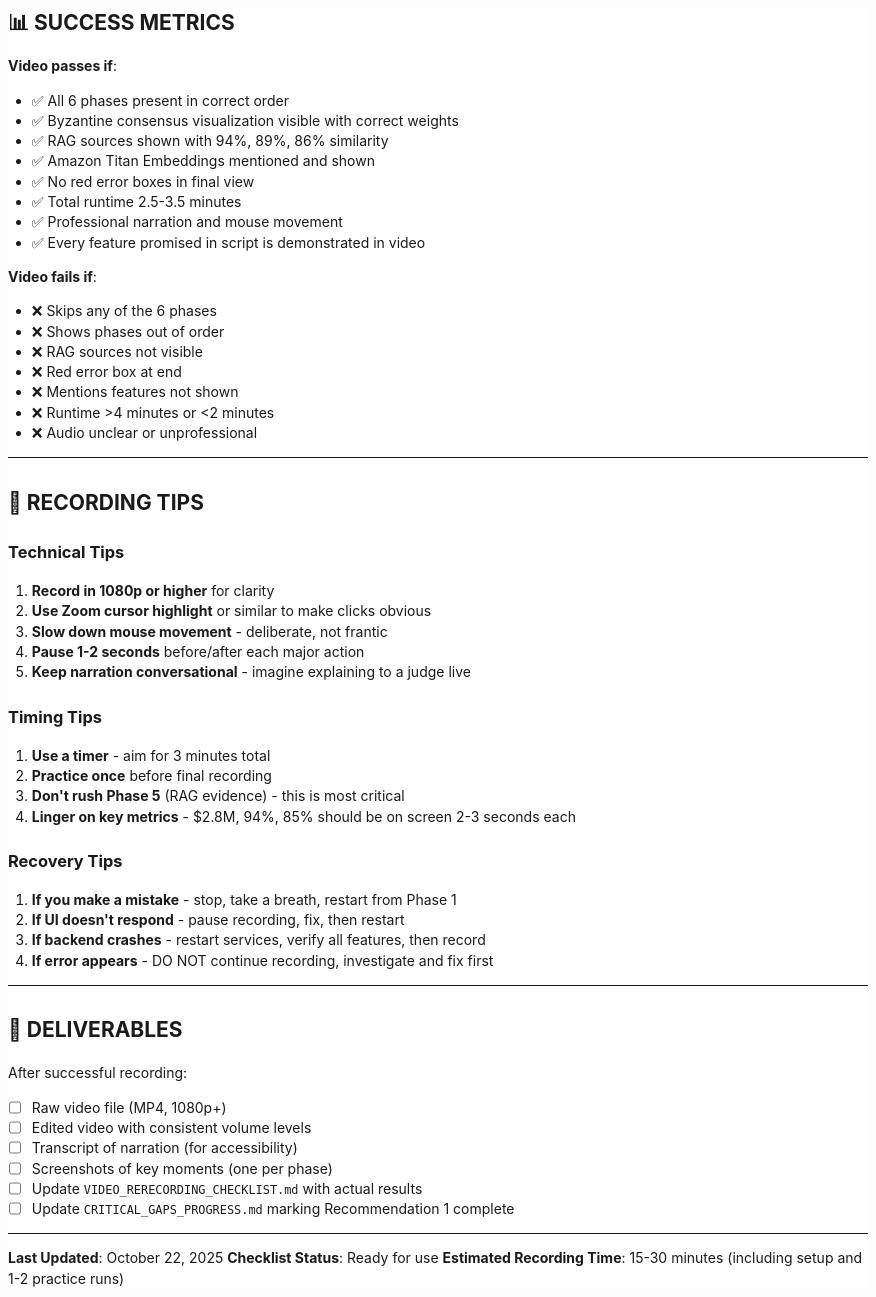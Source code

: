 
## 📊 SUCCESS METRICS

**Video passes if**:
- ✅ All 6 phases present in correct order
- ✅ Byzantine consensus visualization visible with correct weights
- ✅ RAG sources shown with 94%, 89%, 86% similarity
- ✅ Amazon Titan Embeddings mentioned and shown
- ✅ No red error boxes in final view
- ✅ Total runtime 2.5-3.5 minutes
- ✅ Professional narration and mouse movement
- ✅ Every feature promised in script is demonstrated in video

**Video fails if**:
- ❌ Skips any of the 6 phases
- ❌ Shows phases out of order
- ❌ RAG sources not visible
- ❌ Red error box at end
- ❌ Mentions features not shown
- ❌ Runtime >4 minutes or <2 minutes
- ❌ Audio unclear or unprofessional

---

## 🎯 RECORDING TIPS

### Technical Tips
1. **Record in 1080p or higher** for clarity
2. **Use Zoom cursor highlight** or similar to make clicks obvious
3. **Slow down mouse movement** - deliberate, not frantic
4. **Pause 1-2 seconds** before/after each major action
5. **Keep narration conversational** - imagine explaining to a judge live

### Timing Tips
1. **Use a timer** - aim for 3 minutes total
2. **Practice once** before final recording
3. **Don't rush Phase 5** (RAG evidence) - this is most critical
4. **Linger on key metrics** - $2.8M, 94%, 85% should be on screen 2-3 seconds each

### Recovery Tips
1. **If you make a mistake** - stop, take a breath, restart from Phase 1
2. **If UI doesn't respond** - pause recording, fix, then restart
3. **If backend crashes** - restart services, verify all features, then record
4. **If error appears** - DO NOT continue recording, investigate and fix first

---

## 📁 DELIVERABLES

After successful recording:
- [ ] Raw video file (MP4, 1080p+)
- [ ] Edited video with consistent volume levels
- [ ] Transcript of narration (for accessibility)
- [ ] Screenshots of key moments (one per phase)
- [ ] Update `VIDEO_RERECORDING_CHECKLIST.md` with actual results
- [ ] Update `CRITICAL_GAPS_PROGRESS.md` marking Recommendation 1 complete

---

**Last Updated**: October 22, 2025
**Checklist Status**: Ready for use
**Estimated Recording Time**: 15-30 minutes (including setup and 1-2 practice runs)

====

■ Instructions for the task:
Show the lines of the entries that include the string "sources", copying each in full.

■ Output below:
- ✅ RAG sources shown with 94%, 89%, 86% similarity
- ❌ RAG sources not visible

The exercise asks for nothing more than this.